Thyra loosened her arms from about him, and stepped
back into a moon-lit space. Looking at him tragically,
she extended her arms and spoke slowly and solemnly.
"Chester, choose between us. If you choose her, I shall
go from you to-night, and you will never see me again!"
"Mother!"
"Choose!" she reiterated, fiercely.
He felt her long ascendancy. Its influence was not to
be shaken off in a moment. In all his life he had never
disobeyed her. Besides, with it all, he loved her more
deeply and understandingly than most sons love their
mothers. He realized that, since she would have it so,
his choice was already made - or, rather that he had no
choice.
"Have your way," he said sullenly.
She ran to him and caught him to her heart. In the
reaction of her feeling she was half laughing, half
crying. All was well again - all would be well; she
never doubted this, for she knew he would keep his
ungracious promise sacredly.
"Oh, my son, my son," she murmured, "you'd have sent me
to my death if you had chosen otherwise. But now you
are mine again!"
She did not heed that he was sullen - that he resented
her unjustice with all her own intensity. She did not
heed his silence as they went into the house together.

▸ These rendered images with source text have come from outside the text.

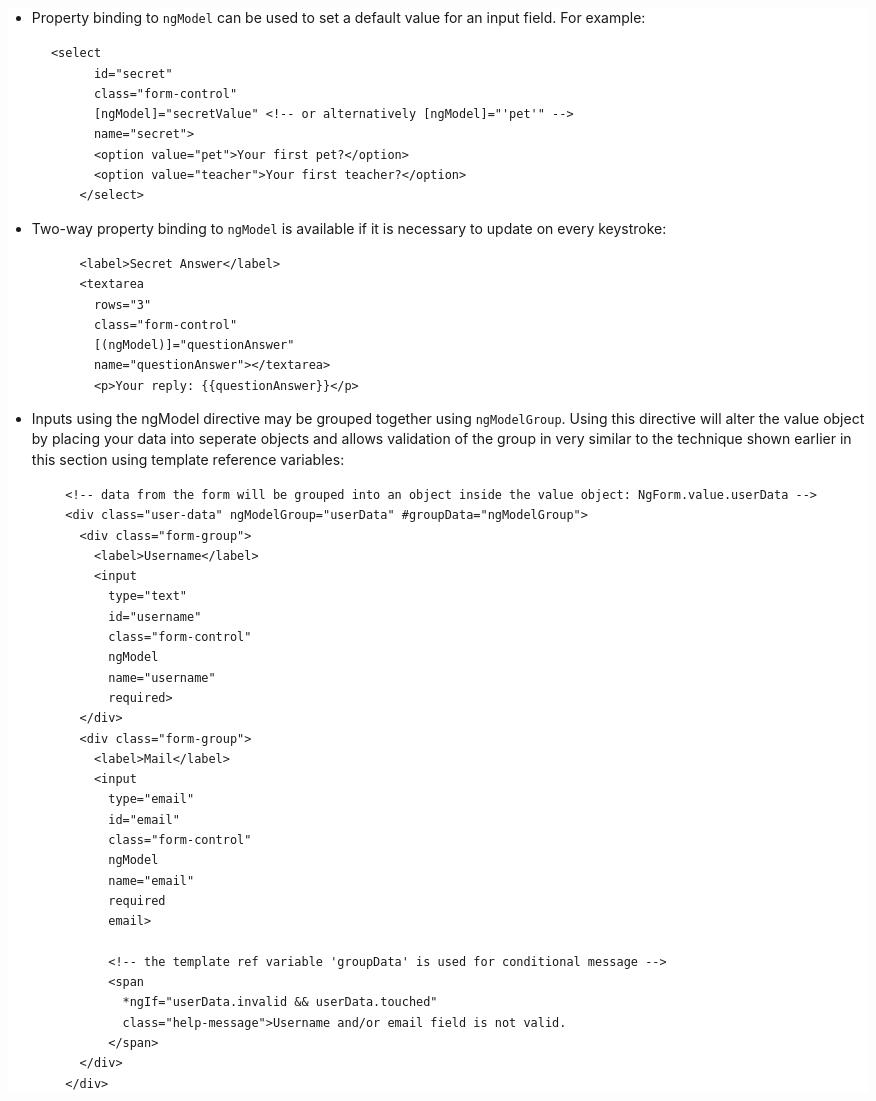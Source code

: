  - Property binding to `ngModel` can be used to set a default value for an input field. For example:

```
	  <select
            id="secret"
            class="form-control"
            [ngModel]="secretValue" <!-- or alternatively [ngModel]="'pet'" -->
            name="secret">
            <option value="pet">Your first pet?</option>
            <option value="teacher">Your first teacher?</option>
          </select>
```

 - Two-way property binding to `ngModel` is available if it is necessary to update on every keystroke:

```
          <label>Secret Answer</label>
          <textarea
            rows="3"
            class="form-control"
            [(ngModel)]="questionAnswer"
            name="questionAnswer"></textarea>
            <p>Your reply: {{questionAnswer}}</p>
```

 - Inputs using the ngModel directive may be grouped together using `ngModelGroup`. Using this directive will alter the value object by placing your data into seperate objects and allows validation of the group in very similar to the technique shown earlier in this section using template reference variables:


```
        <!-- data from the form will be grouped into an object inside the value object: NgForm.value.userData -->
        <div class="user-data" ngModelGroup="userData" #groupData="ngModelGroup">
          <div class="form-group">
            <label>Username</label>
            <input
              type="text"
              id="username"
              class="form-control"
              ngModel
              name="username"
              required>
          </div>
          <div class="form-group">
            <label>Mail</label>
            <input
              type="email"
              id="email"
              class="form-control"
              ngModel
              name="email"
              required
              email>

              <!-- the template ref variable 'groupData' is used for conditional message -->
              <span
                *ngIf="userData.invalid && userData.touched"
                class="help-message">Username and/or email field is not valid.
              </span>
          </div>
        </div>
```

Strangely enough, she slept well and soundly that
night. Not until many days had passed did she
understand that, though Chester might keep his promise
in the letter, it was beyond his power to keep it in
the spirit. She had taken him from Damaris Garland; but
she had not won him back to herself. He could never be
wholly her son again. There was a barrier between them
which not all her passionate love could break down.
Chester was gravely kind to her, for it was not in his
nature to remain sullen long, or visit his own
unhappiness upon another's head; besides, he understood
her exacting affection, even in its injustice, and it
has been well-said that to understand is to forgive.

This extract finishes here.